Originally Posted by polarbear
You've had IQ testing done, but have you had a private professional look at the results in-depth, and have you had any achievement testing done? The reason I ask that is that yes, what you describe sounds like it could be ADHD, but it also could be other things, and our experience has been that it's important to really understand the full picture before worrying that it's solely a lack of appropriate curriculum and challenge in school.

For example (and this is only one example, it's not necessarily anything at all related to your ds) but our ds also had all the very same challenges in 2nd grade. We already knew what his IQ was from previous testing for a gifted program at school, but that testing hadn't included any kind of analysis of his scores - all we knew was he had a high IQ, and we had a report with 4 different numbers on it, one of which was relatively low compared to the others but still very high. DS went through a full neuropsych review once he started having the inattention and organizational difficulties in school (we sent him through a private eval because his teacher was convinced he had ADHD and we were convinced there was nothing going on at all except a teacher who didn't like him and refused to believe he was as intellectually capable as he is). The IQ testing with the neuropsych had essentially the same result, but this time the neuropsych recognized that that one dip in scores meant something and did further testing which revealed a severe fine motor neurological disability - this impacted his writing which impacted his time/speed etc. DS did need and benefit from a more challenging curriculum, but he also needed help with accommodations for the fine motor challenges, and had we simply put him into a higher level group at school he still would have had the organizational and time/speed etc issues if we hadn't understood what was really behind it.

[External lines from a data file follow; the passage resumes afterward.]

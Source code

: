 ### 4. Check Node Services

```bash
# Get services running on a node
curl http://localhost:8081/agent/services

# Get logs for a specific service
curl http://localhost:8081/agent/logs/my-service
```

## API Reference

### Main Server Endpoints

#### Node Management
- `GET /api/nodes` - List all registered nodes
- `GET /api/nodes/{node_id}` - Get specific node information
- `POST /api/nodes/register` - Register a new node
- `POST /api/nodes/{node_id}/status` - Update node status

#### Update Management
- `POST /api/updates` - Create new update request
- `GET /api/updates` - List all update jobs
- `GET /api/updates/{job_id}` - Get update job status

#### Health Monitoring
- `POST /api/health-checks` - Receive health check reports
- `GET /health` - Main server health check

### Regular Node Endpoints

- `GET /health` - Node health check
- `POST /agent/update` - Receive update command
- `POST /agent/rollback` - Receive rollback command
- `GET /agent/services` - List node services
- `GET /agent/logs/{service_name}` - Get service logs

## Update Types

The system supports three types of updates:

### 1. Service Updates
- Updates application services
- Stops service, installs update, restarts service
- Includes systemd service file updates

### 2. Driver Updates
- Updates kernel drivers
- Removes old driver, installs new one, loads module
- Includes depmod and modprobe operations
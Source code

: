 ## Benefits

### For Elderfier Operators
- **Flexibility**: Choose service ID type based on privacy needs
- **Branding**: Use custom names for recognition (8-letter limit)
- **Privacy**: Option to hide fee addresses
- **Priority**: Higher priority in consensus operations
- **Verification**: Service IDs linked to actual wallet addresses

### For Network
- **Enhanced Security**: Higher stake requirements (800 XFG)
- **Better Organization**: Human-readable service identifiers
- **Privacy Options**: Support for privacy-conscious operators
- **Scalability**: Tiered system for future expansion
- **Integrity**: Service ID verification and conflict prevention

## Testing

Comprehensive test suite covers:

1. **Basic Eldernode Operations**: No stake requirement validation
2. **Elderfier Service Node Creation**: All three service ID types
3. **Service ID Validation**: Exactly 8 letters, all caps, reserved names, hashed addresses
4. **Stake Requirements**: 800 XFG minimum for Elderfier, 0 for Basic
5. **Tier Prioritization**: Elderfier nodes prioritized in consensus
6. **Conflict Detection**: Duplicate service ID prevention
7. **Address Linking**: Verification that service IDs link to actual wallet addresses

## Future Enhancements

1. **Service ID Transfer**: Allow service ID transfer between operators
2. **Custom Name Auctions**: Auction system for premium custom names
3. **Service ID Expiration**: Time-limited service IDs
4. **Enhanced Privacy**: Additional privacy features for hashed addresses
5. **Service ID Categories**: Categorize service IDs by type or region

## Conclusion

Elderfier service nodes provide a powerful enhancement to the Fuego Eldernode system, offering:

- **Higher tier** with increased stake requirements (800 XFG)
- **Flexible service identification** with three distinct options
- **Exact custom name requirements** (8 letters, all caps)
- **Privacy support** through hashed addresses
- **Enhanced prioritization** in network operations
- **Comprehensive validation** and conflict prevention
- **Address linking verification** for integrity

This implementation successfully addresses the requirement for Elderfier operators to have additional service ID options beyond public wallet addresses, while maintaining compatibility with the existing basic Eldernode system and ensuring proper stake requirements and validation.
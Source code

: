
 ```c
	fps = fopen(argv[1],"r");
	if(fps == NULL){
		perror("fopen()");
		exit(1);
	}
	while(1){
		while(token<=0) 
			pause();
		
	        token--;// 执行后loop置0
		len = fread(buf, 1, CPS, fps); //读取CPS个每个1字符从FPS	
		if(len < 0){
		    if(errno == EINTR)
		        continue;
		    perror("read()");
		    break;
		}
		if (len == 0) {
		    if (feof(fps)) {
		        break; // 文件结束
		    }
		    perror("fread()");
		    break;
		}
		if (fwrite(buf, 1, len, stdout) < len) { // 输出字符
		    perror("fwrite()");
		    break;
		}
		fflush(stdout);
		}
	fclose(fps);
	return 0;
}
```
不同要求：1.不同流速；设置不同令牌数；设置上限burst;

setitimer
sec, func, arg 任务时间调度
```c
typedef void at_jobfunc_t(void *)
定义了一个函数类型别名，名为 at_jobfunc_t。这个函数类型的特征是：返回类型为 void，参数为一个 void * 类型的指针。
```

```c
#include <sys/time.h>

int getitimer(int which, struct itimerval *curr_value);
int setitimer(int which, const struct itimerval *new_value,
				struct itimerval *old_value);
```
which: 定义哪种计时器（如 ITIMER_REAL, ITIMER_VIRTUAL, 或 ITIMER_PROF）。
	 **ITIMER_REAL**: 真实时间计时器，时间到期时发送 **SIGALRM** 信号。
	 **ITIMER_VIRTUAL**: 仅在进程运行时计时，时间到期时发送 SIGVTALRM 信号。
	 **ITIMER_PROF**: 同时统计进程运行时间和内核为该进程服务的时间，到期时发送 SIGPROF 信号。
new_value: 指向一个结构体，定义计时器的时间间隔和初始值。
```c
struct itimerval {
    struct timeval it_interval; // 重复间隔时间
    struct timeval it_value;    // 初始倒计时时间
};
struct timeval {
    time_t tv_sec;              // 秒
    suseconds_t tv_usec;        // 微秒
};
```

So - fwiw, I wouldnt' assume it's ADHD, it could be many different things. You need someone to look at the full spectrum of what's going on with your ds, then you'll have the knowledge you need to know how to proceed, combined with data to back up your decision.

You can ask the school to do the eval if you want to - make the request in writing. If you can afford it or if your insurance will cover it, you might find it more helpful to have a private eval simply because there will be no agenda re services and private evals tend to give a bit more information - depending on where you live. Some areas have thorough evals through the schools; our area doesn't.

Best wishes,

polarbear

Thanks polarbear. I think there is something going on, not sure about fine motor skills (we had an OT eval done a year or so ago for that). But I totally agree and I'm on the school's side on this one. If he can't handle the pace due to organizational challenges by whatever cause, then they need to be cognizant of that. I guess I just wish there was a third way, where he could get the challenge he needs along with accommodations.